◆ What you should do:
Copy every line from the records below that holds the word "如何改善睡眠质量".

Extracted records

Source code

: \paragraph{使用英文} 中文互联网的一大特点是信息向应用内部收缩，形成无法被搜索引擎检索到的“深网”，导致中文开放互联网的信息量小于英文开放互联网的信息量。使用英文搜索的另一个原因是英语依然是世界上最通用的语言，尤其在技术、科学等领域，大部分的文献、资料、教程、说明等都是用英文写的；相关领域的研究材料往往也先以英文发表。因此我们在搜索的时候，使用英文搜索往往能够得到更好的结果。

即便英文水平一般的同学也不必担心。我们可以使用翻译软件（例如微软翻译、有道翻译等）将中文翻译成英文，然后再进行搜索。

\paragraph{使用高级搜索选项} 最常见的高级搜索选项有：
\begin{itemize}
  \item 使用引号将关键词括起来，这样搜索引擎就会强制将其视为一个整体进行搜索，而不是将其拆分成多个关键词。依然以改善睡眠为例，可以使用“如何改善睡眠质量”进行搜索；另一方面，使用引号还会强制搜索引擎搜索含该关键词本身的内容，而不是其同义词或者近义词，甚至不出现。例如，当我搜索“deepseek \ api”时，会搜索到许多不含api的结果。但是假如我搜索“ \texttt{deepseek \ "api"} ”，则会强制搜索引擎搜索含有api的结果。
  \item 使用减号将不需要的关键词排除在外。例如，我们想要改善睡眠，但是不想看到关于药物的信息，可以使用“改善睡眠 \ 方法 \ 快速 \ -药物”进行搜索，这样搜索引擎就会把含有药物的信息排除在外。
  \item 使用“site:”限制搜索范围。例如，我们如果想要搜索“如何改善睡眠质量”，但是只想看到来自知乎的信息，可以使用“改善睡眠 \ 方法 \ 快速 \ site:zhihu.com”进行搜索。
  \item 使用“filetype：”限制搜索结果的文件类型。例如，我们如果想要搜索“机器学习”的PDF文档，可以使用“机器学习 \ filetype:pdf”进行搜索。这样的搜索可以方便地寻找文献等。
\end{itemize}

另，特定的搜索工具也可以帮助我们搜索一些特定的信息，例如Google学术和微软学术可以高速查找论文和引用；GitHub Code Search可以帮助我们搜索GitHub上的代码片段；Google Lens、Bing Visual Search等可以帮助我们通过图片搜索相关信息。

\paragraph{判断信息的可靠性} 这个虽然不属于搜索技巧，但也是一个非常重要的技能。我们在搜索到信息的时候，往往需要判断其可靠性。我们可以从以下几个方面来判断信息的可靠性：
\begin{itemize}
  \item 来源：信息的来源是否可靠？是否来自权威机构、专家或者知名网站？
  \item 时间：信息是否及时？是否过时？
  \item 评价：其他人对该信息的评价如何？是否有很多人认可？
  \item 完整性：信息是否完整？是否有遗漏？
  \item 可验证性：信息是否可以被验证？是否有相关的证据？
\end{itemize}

◆ Written reply:
  \item 使用引号将关键词括起来，这样搜索引擎就会强制将其视为一个整体进行搜索，而不是将其拆分成多个关键词。依然以改善睡眠为例，可以使用“如何改善睡眠质量”进行搜索；另一方面，使用引号还会强制搜索引擎搜索含该关键词本身的内容，而不是其同义词或者近义词，甚至不出现。例如，当我搜索“deepseek \ api”时，会搜索到许多不含api的结果。但是假如我搜索“ \texttt{deepseek \ "api"} ”，则会强制搜索引擎搜索含有api的结果。
  \item 使用“site:”限制搜索范围。例如，我们如果想要搜索“如何改善睡眠质量”，但是只想看到来自知乎的信息，可以使用“改善睡眠 \ 方法 \ 快速 \ site:zhihu.com”进行搜索。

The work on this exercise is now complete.